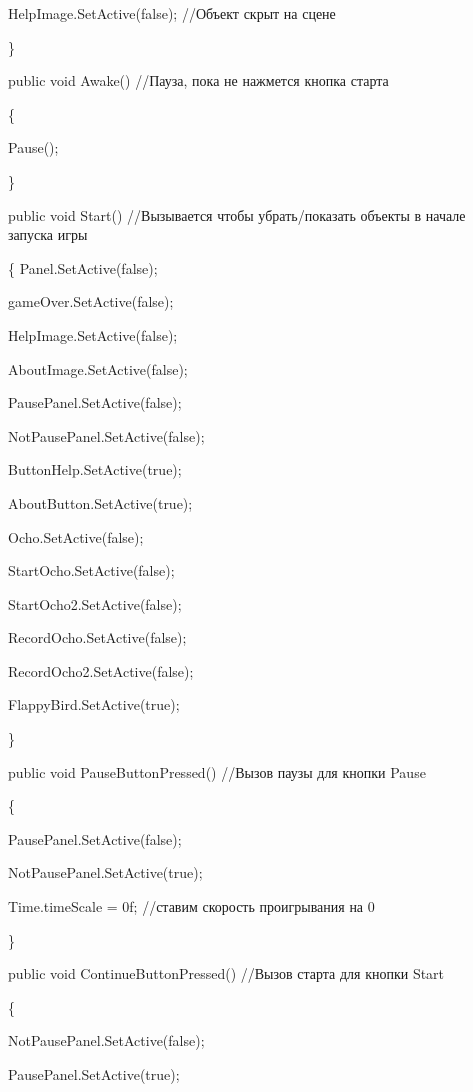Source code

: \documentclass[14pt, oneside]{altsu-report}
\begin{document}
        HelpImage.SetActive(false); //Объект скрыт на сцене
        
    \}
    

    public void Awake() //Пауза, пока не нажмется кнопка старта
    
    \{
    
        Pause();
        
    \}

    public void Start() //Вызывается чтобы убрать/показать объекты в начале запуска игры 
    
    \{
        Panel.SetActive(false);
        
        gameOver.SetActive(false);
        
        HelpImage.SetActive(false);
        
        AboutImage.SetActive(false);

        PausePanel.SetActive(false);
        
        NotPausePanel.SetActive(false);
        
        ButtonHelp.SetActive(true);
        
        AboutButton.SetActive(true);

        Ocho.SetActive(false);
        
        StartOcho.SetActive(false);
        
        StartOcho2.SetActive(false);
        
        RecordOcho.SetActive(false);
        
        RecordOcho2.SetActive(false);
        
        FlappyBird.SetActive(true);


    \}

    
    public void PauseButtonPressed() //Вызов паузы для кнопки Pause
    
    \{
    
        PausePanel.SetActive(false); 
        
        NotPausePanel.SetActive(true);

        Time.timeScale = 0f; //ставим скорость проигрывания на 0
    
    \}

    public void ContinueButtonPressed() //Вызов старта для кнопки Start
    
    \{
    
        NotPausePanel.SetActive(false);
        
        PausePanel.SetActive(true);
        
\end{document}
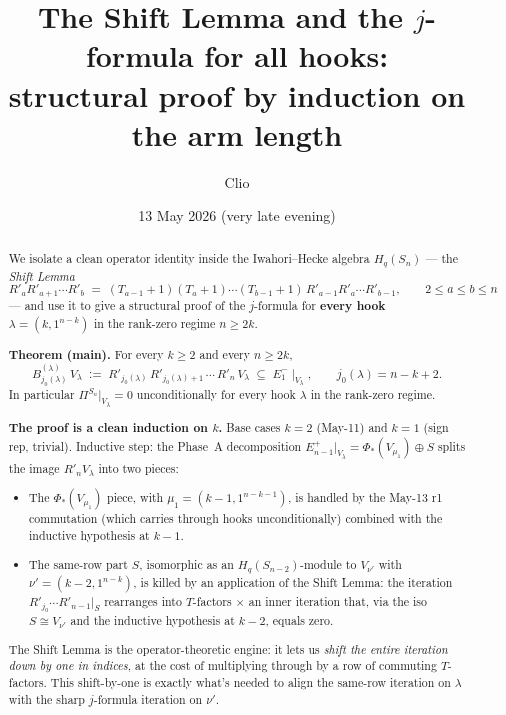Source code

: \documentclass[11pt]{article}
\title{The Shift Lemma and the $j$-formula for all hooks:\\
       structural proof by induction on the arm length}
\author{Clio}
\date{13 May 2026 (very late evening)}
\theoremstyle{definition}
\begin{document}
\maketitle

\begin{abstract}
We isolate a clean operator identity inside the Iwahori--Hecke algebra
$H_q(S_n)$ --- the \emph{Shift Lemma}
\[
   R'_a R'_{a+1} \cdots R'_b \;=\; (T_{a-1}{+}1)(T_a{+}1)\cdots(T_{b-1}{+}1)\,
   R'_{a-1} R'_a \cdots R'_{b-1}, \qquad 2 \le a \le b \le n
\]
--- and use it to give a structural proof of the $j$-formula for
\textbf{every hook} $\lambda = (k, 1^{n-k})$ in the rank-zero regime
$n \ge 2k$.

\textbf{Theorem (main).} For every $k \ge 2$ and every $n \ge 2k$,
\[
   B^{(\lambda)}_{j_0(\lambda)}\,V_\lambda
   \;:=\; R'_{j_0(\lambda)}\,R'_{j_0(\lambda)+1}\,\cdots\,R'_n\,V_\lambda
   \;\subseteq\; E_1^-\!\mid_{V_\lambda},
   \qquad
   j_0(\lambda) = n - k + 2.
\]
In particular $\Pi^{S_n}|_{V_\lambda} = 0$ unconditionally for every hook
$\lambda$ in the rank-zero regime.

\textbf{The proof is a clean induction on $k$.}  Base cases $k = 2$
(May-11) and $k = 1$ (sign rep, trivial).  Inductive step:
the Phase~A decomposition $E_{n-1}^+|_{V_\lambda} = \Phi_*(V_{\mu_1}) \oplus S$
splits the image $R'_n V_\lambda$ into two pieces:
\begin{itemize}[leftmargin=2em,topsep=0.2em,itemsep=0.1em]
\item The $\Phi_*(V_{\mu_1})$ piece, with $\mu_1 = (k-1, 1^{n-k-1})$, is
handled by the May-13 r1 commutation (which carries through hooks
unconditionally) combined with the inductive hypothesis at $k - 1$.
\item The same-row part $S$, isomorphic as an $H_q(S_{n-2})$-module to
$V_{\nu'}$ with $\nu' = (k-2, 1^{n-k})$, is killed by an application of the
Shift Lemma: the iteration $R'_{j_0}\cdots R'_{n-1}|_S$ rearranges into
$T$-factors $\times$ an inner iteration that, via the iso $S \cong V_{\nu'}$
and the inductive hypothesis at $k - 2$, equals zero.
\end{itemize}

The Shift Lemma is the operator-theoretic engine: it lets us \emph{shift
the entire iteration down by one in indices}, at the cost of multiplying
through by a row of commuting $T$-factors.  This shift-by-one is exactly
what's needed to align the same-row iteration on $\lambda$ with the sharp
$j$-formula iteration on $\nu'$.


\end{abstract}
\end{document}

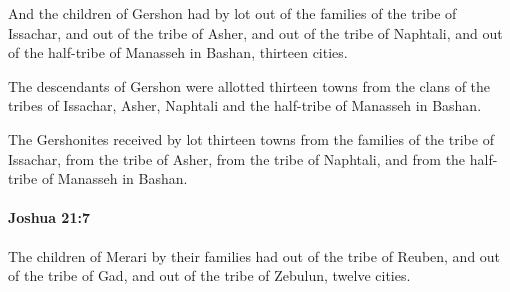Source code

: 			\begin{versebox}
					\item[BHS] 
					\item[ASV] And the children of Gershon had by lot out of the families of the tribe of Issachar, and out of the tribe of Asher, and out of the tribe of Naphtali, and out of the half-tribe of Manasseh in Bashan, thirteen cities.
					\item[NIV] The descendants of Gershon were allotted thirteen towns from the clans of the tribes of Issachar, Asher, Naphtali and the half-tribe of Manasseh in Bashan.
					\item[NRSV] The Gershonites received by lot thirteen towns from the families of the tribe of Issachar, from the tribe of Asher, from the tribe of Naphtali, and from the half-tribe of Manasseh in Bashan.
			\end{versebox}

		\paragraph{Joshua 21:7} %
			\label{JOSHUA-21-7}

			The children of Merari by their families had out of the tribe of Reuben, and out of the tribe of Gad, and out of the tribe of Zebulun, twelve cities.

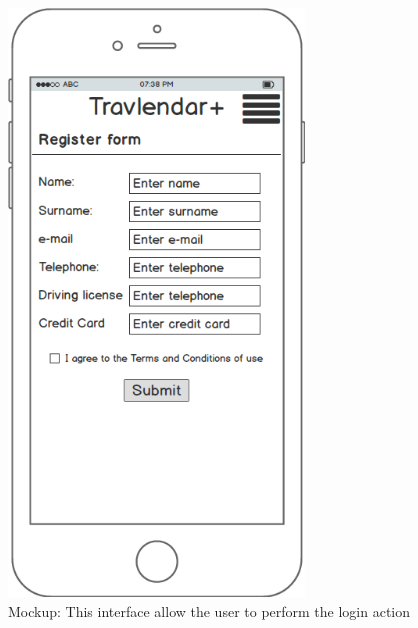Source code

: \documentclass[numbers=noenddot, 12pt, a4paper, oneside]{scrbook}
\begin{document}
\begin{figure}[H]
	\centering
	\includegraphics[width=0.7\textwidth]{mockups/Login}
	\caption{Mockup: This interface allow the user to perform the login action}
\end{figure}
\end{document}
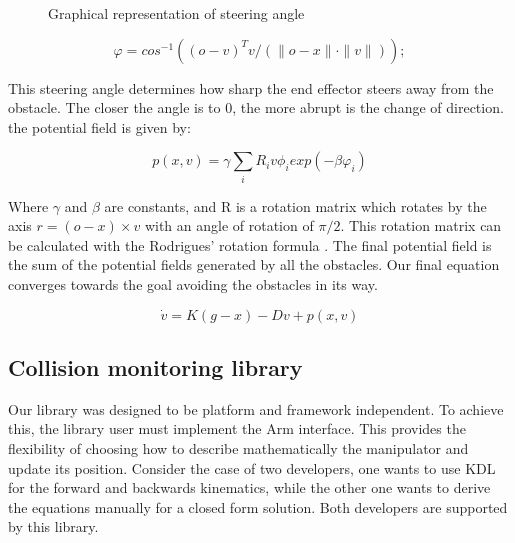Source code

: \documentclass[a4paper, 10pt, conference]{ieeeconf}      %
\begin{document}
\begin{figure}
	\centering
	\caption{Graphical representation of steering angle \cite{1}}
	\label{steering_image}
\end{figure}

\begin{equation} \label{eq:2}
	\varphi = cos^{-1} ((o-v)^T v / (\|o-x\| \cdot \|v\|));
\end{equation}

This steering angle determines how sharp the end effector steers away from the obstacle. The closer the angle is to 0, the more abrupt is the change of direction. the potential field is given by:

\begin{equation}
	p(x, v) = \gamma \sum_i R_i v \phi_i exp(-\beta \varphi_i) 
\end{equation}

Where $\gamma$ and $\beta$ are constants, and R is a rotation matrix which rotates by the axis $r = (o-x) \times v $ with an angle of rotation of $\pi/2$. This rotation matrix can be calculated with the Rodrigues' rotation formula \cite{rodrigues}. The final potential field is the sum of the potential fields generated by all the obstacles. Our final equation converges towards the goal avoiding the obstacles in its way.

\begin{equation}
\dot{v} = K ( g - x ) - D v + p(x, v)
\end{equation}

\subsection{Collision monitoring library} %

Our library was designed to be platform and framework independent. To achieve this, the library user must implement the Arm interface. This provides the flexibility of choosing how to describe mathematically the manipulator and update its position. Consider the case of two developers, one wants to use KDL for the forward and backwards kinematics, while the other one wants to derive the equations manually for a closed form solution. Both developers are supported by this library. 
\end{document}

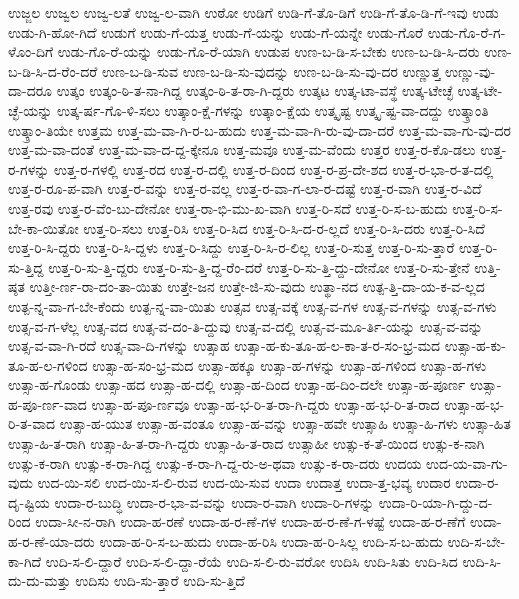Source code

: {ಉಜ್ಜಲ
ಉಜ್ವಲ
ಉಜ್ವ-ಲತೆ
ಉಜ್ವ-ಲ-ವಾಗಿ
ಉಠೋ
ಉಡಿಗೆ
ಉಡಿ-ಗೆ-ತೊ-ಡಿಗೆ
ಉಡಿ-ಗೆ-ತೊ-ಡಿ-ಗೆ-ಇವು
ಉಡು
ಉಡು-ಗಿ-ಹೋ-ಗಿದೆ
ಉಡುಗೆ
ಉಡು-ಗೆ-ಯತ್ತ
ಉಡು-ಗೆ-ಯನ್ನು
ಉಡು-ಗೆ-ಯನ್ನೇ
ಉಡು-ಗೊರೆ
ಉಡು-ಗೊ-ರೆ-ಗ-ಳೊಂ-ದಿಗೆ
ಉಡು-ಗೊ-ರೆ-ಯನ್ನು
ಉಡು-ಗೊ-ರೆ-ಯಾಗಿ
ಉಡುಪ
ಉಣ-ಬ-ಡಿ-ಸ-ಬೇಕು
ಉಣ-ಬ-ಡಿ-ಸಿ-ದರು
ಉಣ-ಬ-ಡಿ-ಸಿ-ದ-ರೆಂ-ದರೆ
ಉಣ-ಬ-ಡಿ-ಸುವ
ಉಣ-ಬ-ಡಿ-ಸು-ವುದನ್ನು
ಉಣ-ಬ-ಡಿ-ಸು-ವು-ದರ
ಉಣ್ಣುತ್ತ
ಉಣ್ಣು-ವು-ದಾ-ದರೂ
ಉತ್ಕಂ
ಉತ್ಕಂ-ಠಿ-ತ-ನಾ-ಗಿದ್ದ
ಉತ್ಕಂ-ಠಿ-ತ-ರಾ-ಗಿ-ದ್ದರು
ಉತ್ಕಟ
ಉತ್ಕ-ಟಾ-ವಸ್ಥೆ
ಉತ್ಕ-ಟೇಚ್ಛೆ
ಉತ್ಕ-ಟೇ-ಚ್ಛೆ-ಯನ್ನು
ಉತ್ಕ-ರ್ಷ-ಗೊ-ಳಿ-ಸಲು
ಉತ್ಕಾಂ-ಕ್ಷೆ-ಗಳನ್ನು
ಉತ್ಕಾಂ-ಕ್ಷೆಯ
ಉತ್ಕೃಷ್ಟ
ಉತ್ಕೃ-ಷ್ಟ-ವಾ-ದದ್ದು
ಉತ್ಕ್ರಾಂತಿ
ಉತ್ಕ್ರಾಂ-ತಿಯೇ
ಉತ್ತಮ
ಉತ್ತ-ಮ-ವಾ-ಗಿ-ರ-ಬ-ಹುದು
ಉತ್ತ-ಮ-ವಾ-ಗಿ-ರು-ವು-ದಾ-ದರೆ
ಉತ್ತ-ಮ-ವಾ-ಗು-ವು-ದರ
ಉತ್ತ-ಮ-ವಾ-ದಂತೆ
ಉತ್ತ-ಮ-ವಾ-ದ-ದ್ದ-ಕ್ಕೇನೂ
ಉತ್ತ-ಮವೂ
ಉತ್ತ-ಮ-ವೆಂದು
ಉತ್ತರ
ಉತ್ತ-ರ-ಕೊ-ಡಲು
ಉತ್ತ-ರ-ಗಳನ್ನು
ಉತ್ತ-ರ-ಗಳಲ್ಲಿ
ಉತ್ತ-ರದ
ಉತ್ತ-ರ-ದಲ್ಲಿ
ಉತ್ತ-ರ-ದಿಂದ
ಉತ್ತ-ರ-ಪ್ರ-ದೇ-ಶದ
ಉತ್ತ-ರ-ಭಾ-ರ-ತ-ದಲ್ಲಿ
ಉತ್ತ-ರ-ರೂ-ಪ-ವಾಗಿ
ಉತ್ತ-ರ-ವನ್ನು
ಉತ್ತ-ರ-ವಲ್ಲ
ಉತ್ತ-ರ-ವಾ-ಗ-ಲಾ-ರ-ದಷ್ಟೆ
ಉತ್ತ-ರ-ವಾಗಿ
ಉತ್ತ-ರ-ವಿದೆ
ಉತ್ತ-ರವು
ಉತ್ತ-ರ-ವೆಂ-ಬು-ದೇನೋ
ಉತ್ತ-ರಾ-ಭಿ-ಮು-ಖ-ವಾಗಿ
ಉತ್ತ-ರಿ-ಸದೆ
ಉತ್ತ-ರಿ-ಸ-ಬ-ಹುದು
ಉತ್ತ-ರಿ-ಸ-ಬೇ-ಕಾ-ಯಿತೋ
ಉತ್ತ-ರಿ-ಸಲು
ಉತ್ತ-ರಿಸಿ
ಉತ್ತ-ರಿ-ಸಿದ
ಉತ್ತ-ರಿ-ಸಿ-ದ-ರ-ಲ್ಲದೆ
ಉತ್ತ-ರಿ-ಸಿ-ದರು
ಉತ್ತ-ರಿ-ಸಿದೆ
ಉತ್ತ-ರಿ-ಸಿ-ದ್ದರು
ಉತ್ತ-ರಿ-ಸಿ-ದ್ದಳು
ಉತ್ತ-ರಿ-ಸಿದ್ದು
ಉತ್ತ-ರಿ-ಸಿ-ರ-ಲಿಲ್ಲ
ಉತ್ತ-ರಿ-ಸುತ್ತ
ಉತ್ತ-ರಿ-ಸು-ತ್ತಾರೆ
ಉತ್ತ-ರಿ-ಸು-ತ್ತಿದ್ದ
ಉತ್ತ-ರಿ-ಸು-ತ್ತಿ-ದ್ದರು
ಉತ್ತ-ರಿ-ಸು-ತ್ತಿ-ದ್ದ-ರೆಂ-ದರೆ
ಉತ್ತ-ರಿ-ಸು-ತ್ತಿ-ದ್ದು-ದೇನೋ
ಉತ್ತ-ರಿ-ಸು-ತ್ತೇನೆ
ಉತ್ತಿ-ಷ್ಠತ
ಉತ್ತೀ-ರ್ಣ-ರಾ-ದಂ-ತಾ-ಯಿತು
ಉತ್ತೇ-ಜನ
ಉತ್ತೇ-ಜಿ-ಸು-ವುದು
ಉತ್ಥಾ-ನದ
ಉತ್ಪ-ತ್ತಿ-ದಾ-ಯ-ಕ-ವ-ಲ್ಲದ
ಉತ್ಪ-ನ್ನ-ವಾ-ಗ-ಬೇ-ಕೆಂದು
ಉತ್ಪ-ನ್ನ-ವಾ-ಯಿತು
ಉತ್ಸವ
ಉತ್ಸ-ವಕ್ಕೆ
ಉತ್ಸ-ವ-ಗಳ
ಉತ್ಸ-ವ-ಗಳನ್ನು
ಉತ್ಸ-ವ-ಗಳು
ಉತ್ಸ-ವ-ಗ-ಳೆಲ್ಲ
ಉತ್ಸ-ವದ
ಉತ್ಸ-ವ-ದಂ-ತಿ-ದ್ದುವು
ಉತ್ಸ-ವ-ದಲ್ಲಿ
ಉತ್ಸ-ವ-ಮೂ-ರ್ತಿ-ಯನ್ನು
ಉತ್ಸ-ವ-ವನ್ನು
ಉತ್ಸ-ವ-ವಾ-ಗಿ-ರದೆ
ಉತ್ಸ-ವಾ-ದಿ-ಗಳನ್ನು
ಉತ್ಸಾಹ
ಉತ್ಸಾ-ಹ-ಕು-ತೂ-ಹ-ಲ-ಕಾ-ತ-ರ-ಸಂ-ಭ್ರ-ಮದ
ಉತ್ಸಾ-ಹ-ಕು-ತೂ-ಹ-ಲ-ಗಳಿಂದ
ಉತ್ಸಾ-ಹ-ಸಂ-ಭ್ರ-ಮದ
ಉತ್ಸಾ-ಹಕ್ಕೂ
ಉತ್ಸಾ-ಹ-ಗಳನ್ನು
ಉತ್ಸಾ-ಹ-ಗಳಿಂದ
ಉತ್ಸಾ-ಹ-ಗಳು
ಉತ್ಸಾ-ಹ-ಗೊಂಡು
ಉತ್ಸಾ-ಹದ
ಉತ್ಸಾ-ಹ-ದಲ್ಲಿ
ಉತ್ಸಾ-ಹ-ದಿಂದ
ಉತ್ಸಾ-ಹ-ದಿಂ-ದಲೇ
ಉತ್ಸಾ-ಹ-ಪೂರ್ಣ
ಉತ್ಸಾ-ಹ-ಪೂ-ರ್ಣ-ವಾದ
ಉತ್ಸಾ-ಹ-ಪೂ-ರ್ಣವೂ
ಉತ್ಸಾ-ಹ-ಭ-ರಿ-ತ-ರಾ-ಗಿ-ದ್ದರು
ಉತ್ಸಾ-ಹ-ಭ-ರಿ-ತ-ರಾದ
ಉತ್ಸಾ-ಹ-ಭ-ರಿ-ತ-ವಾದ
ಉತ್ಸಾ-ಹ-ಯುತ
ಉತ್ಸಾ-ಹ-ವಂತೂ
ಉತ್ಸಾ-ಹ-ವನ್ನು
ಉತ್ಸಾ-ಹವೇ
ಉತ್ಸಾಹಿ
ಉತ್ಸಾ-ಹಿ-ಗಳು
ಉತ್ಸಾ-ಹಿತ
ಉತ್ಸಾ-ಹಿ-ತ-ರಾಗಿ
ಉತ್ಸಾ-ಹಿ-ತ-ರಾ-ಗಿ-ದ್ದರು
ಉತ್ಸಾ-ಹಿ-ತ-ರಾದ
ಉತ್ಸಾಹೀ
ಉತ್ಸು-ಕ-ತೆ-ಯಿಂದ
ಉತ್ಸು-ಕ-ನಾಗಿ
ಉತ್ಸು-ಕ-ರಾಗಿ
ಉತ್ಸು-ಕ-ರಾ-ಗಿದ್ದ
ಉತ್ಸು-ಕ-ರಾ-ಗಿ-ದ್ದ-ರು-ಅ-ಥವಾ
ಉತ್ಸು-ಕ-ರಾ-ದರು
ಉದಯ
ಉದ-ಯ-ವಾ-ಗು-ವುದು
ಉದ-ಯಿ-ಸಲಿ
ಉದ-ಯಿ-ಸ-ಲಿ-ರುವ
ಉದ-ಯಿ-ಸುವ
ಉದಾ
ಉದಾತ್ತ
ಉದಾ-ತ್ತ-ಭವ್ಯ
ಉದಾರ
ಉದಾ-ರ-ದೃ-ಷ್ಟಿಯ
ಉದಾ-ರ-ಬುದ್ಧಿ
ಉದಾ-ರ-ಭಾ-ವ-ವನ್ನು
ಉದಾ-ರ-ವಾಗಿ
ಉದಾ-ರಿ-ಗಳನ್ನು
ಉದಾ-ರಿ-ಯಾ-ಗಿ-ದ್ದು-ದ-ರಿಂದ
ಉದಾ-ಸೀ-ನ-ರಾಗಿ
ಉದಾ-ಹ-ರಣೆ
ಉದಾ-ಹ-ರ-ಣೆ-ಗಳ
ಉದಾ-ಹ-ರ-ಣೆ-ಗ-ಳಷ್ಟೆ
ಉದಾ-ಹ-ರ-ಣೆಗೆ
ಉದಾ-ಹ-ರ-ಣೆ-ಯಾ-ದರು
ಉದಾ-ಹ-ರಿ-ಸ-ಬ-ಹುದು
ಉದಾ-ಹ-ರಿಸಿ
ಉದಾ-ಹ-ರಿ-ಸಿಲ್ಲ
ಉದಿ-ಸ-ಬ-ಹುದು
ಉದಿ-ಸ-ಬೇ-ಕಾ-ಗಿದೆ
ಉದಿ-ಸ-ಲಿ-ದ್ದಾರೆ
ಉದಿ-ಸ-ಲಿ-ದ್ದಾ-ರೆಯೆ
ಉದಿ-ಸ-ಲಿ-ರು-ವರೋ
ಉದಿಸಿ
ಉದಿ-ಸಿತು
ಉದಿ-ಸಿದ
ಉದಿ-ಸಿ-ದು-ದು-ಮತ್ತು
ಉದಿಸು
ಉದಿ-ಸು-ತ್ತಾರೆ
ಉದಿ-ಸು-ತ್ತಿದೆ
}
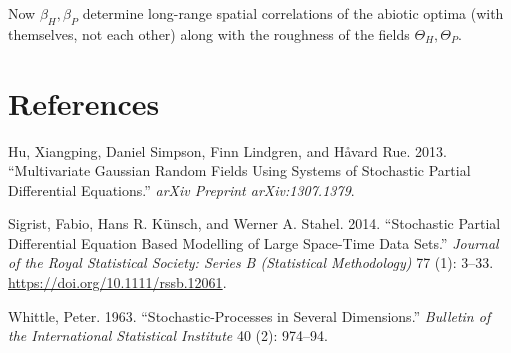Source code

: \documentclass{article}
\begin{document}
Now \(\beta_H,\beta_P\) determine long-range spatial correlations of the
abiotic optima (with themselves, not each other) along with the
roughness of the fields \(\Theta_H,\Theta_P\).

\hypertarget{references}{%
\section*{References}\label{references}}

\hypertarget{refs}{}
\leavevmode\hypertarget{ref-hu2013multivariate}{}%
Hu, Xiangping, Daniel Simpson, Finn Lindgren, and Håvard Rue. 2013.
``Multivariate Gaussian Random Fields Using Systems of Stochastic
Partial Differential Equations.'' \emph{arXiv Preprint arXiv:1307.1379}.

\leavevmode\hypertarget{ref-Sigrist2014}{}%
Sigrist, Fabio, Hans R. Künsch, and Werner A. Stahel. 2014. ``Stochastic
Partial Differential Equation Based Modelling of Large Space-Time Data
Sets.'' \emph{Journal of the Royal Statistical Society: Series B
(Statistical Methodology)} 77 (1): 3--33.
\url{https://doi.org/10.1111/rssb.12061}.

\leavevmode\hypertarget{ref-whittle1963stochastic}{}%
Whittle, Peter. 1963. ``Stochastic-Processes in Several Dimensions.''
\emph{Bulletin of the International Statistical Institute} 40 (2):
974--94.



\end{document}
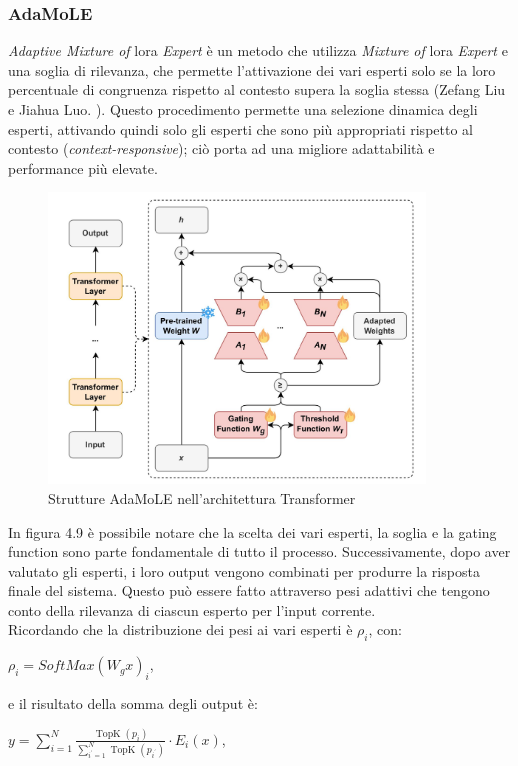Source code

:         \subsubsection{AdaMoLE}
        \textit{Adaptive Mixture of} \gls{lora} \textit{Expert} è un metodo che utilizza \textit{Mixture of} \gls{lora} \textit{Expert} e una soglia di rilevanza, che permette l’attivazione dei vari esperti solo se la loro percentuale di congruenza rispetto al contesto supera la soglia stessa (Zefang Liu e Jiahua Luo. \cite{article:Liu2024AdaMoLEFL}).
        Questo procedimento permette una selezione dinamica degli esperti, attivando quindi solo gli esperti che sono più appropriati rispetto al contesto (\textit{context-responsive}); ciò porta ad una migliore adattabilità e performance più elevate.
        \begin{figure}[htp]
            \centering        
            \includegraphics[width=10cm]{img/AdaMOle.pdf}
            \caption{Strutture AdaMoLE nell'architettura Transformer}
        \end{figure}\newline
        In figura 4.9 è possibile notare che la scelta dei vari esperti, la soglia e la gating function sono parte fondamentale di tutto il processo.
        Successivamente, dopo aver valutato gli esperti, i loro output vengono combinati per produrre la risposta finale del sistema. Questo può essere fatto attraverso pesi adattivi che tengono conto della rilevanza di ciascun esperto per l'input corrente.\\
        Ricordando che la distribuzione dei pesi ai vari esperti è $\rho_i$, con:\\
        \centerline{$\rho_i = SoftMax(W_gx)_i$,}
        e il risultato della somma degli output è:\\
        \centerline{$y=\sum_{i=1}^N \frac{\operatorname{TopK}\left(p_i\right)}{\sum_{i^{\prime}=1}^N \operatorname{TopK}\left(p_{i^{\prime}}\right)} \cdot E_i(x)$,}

# # # # # # #

EXERCISE REQUIREMENTS: Copy exactly, and only, the lines from the first line of the material through the line that contains "gameOver.SetActive(false);", both ends kept; no pictures.

WRITTEN RESPONSE:
Source code

: \documentclass[14pt, oneside]{altsu-report}
\begin{document}
        HelpImage.SetActive(false); //Объект скрыт на сцене
        
    \}
    

    public void Awake() //Пауза, пока не нажмется кнопка старта
    
    \{
    
        Pause();
        
    \}

    public void Start() //Вызывается чтобы убрать/показать объекты в начале запуска игры 
    
    \{
        Panel.SetActive(false);
        
        gameOver.SetActive(false);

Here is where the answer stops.